*** Opening of Material provided ***
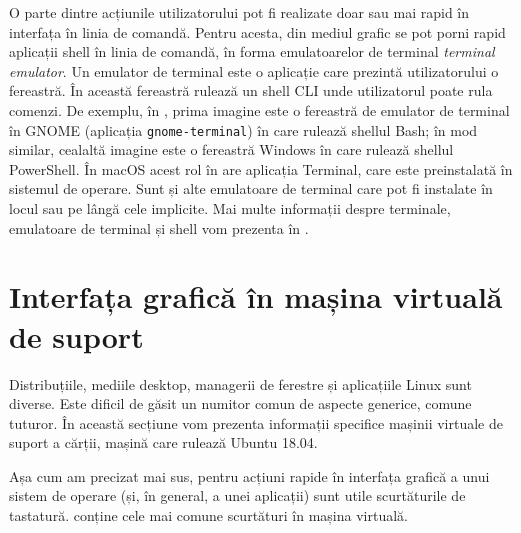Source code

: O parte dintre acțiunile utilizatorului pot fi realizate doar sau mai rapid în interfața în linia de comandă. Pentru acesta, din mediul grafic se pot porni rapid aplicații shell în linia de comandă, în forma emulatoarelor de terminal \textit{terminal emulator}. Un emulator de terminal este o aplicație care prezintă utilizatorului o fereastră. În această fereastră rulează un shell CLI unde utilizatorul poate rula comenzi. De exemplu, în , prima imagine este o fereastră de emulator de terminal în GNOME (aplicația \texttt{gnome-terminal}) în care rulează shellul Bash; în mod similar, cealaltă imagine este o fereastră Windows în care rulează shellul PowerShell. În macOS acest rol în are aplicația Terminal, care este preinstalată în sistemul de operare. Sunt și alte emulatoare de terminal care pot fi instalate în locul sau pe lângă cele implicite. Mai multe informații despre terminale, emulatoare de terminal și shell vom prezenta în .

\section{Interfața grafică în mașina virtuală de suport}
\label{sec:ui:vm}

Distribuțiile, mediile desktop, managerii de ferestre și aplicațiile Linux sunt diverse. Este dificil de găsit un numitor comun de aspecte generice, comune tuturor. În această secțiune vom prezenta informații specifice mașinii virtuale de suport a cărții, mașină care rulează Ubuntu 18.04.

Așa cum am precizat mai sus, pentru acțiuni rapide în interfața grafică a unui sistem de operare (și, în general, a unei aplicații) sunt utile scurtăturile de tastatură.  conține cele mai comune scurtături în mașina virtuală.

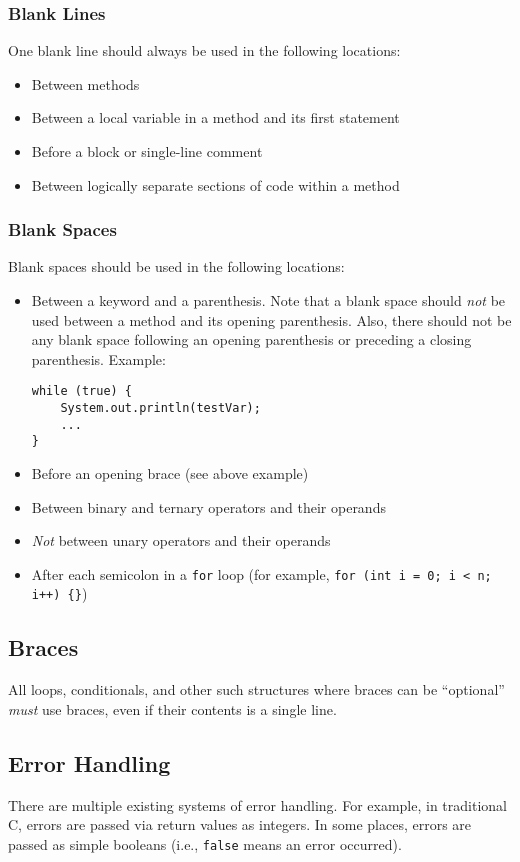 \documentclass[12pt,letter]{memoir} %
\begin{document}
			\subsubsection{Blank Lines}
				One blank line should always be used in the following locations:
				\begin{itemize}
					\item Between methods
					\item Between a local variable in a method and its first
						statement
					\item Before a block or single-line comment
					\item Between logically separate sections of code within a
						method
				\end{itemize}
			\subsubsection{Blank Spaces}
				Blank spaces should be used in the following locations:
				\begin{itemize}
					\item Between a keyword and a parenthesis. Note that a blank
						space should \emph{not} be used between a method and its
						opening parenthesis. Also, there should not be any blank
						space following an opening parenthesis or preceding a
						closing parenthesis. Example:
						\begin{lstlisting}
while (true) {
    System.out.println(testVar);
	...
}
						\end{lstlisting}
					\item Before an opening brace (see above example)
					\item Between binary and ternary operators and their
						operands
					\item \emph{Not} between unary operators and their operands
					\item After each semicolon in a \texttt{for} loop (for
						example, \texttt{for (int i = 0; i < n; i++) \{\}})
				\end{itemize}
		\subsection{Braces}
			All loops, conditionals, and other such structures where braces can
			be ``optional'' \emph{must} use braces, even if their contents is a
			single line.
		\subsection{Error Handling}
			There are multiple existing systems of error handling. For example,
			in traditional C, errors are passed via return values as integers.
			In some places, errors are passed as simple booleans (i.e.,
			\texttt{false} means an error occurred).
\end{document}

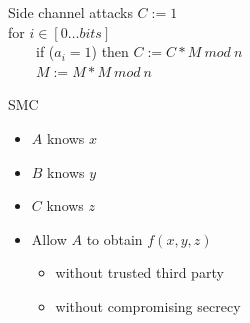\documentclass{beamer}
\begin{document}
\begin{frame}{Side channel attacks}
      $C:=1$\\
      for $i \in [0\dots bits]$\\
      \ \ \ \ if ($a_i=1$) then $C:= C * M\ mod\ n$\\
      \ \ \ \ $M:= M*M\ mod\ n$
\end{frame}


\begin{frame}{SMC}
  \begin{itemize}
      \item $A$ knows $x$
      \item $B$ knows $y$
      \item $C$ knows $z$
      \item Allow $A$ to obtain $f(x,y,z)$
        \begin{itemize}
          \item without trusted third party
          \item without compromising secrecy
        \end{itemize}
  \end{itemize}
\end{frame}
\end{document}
*** Close of Material provided ***
*** Opening of Material provided ***
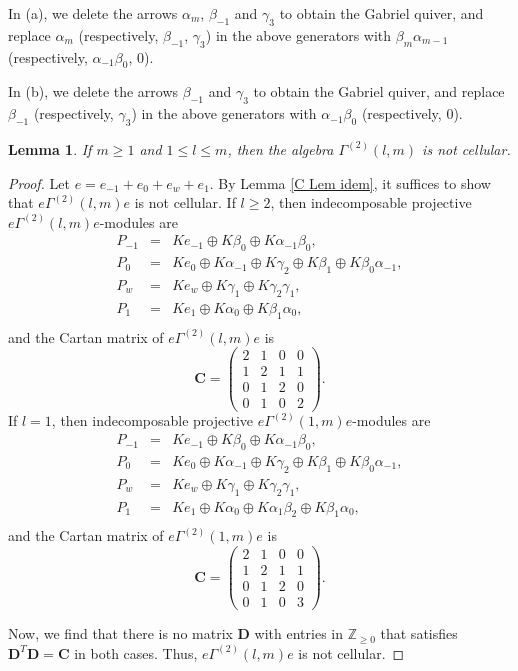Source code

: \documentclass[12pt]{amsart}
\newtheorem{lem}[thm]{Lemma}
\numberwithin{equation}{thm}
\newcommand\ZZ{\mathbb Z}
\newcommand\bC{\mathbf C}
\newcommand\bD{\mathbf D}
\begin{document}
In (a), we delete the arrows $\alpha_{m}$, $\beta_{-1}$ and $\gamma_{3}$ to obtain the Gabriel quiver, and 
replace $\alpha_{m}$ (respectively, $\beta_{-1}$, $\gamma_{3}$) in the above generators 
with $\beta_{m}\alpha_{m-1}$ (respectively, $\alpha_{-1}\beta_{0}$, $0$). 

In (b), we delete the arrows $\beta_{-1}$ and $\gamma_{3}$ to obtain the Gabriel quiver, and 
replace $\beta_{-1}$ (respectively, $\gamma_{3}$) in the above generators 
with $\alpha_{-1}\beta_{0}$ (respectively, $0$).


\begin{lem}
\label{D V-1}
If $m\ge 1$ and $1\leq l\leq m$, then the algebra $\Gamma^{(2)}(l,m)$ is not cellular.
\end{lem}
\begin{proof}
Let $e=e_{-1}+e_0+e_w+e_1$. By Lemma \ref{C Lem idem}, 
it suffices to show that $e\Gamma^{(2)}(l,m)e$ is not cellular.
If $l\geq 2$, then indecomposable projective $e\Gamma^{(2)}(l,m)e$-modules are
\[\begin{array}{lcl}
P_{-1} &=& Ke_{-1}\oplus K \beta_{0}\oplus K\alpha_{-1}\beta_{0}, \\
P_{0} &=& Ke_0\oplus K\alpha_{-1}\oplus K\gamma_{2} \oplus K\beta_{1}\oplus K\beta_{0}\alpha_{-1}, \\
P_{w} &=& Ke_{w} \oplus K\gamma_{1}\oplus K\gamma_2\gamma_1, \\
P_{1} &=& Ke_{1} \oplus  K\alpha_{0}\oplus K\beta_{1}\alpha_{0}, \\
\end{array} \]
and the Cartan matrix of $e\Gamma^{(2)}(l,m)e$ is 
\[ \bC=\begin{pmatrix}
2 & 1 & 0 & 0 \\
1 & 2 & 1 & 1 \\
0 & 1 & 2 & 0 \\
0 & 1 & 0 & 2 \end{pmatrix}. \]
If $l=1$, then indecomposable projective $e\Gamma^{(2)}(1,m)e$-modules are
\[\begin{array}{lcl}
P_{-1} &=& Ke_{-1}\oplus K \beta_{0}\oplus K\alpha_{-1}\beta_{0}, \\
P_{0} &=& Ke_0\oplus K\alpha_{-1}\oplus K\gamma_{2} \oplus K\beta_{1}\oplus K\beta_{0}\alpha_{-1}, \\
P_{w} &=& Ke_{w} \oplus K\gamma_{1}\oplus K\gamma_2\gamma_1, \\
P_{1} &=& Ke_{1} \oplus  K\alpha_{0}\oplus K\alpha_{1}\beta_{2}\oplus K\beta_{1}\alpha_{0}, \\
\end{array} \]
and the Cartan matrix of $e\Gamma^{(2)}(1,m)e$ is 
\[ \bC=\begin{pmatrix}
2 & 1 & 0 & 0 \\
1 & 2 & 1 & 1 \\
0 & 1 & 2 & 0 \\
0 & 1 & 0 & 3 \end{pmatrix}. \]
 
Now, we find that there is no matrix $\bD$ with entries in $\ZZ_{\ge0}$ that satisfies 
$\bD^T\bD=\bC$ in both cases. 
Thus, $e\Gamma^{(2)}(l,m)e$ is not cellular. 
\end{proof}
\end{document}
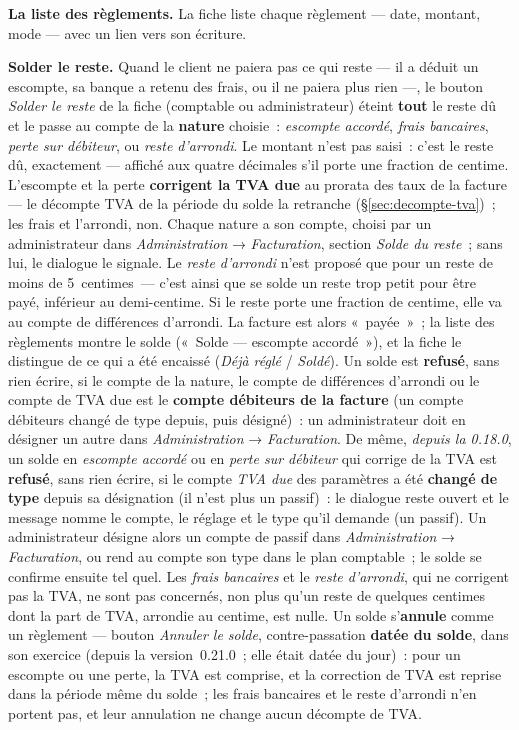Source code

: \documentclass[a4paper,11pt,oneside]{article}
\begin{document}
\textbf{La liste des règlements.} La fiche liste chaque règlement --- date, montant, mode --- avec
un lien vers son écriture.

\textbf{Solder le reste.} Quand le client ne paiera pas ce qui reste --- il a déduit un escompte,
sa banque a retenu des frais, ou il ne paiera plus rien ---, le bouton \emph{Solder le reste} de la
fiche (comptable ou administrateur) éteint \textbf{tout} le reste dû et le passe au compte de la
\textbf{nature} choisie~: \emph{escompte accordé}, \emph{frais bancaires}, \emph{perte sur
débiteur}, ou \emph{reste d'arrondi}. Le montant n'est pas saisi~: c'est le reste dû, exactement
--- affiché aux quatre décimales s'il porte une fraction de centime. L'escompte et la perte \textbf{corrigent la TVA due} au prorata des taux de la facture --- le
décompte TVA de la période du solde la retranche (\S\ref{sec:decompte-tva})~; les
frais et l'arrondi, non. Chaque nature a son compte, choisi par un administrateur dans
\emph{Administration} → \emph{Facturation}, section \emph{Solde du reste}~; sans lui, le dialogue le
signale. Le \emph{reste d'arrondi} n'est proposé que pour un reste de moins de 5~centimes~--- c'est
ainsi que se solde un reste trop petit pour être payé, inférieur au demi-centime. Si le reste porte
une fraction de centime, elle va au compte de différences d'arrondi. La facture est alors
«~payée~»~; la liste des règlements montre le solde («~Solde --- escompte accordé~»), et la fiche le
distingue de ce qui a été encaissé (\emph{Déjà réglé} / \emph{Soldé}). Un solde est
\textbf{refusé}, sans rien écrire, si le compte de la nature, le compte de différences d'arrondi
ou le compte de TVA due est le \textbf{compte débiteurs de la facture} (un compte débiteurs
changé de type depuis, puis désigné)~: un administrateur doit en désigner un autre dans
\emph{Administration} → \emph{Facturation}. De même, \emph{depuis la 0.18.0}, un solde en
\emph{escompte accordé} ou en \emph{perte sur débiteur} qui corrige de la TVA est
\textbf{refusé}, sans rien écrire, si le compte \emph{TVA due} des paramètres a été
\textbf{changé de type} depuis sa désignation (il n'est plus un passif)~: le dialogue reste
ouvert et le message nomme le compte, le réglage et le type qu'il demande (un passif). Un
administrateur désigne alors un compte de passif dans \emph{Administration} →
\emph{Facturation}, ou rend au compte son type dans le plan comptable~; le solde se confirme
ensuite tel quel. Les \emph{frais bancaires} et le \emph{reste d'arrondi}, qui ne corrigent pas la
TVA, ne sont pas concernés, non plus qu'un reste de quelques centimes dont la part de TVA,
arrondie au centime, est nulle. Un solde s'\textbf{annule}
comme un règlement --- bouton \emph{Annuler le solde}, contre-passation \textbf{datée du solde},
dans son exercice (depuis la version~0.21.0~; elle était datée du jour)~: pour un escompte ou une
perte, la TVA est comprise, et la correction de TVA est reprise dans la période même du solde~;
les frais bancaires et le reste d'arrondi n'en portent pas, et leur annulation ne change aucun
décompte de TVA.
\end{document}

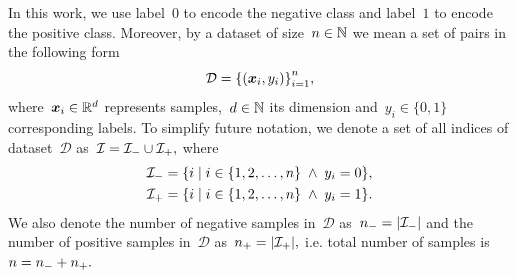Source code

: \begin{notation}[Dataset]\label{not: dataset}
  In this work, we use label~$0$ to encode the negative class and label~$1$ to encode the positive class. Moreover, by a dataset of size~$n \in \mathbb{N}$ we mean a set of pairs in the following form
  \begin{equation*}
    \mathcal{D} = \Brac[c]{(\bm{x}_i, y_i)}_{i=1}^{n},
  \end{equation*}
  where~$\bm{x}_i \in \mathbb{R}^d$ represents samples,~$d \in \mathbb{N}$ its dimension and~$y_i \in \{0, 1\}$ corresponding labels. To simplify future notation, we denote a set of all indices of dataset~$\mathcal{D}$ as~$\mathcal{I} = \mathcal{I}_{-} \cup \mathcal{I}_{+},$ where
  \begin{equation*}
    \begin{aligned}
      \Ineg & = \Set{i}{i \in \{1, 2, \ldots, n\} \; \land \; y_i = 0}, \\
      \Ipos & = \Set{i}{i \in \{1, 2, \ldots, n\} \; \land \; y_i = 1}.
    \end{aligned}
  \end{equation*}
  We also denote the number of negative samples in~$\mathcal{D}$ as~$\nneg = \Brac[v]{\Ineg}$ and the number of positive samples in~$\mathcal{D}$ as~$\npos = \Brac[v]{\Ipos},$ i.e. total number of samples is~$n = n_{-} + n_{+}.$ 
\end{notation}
*** Close of Material provided ***
*** Opening of Material provided ***
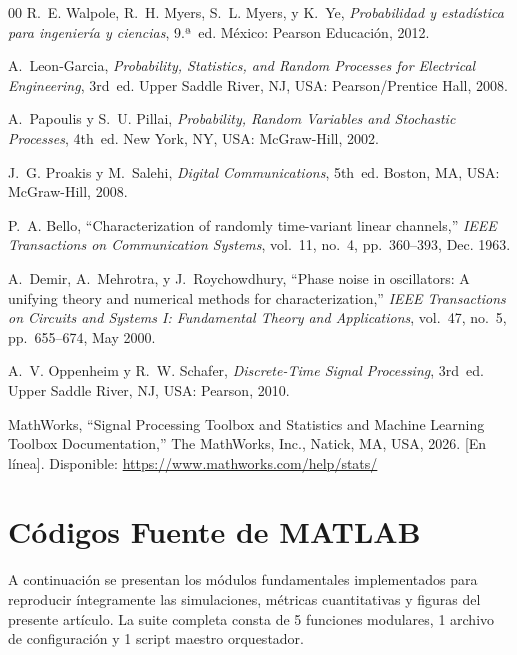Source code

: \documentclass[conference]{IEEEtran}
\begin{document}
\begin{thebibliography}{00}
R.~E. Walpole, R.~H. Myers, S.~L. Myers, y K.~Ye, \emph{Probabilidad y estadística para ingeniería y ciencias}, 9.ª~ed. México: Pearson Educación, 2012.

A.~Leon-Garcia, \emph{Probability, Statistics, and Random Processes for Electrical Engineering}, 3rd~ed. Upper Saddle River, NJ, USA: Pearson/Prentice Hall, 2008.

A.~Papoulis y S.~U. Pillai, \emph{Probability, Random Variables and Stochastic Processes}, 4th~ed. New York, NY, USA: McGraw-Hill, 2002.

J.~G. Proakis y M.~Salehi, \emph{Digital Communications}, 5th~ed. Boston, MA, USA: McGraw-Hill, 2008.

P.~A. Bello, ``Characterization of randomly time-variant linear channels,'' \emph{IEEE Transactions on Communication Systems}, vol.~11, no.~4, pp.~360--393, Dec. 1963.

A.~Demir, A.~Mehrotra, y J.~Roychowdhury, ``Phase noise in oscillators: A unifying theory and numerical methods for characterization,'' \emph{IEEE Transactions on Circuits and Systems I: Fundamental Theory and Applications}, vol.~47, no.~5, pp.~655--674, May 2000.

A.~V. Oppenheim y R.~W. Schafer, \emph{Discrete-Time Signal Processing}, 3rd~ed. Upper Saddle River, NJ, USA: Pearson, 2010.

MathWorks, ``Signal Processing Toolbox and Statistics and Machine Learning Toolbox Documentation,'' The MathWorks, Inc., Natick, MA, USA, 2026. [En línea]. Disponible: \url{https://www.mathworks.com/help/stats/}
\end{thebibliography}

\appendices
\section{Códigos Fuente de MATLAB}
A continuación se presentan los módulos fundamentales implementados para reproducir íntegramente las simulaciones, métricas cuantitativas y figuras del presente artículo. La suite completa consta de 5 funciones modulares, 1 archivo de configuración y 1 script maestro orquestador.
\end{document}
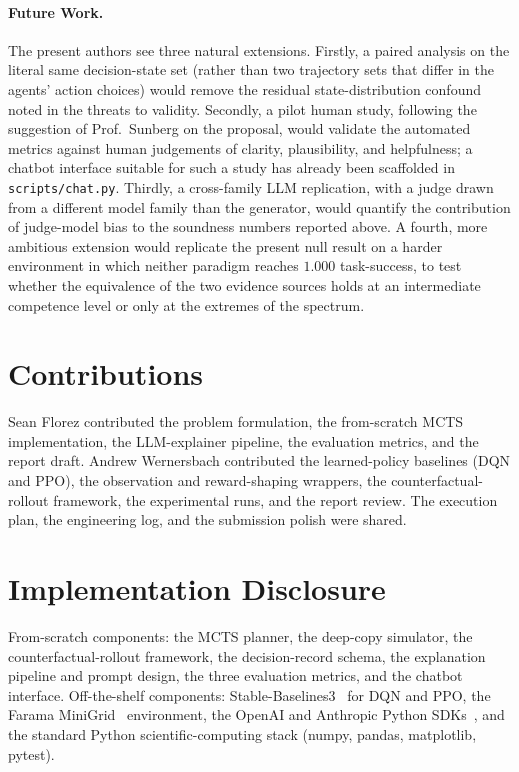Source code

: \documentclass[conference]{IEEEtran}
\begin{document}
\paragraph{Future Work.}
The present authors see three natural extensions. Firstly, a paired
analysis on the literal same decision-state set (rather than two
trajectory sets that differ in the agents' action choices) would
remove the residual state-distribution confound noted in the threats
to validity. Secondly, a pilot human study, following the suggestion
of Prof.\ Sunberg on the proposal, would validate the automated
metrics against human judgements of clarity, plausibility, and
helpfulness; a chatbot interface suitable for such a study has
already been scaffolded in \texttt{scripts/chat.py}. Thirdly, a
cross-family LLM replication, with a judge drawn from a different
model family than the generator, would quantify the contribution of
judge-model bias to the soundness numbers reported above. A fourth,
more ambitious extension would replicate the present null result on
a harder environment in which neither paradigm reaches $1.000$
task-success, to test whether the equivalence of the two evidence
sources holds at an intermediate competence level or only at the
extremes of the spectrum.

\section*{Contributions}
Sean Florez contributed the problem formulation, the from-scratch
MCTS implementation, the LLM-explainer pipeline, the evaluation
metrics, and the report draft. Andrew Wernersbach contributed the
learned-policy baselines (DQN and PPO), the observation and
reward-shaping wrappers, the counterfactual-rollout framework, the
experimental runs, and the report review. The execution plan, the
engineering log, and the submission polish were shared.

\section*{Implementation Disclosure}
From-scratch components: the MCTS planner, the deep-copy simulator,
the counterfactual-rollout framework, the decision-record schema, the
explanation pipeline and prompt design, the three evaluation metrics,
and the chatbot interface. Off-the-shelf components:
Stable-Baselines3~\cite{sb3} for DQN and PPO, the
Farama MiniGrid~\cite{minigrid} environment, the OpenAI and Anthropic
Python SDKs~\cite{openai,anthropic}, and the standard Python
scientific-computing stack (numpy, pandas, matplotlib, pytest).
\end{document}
*** Close of Material provided ***
### Problem description:
Gather each line of the listing that holds the string "River".

### Completed task:
A.~Leon-Garcia, \emph{Probability, Statistics, and Random Processes for Electrical Engineering}, 3rd~ed. Upper Saddle River, NJ, USA: Pearson/Prentice Hall, 2008.
A.~V. Oppenheim y R.~W. Schafer, \emph{Discrete-Time Signal Processing}, 3rd~ed. Upper Saddle River, NJ, USA: Pearson, 2010.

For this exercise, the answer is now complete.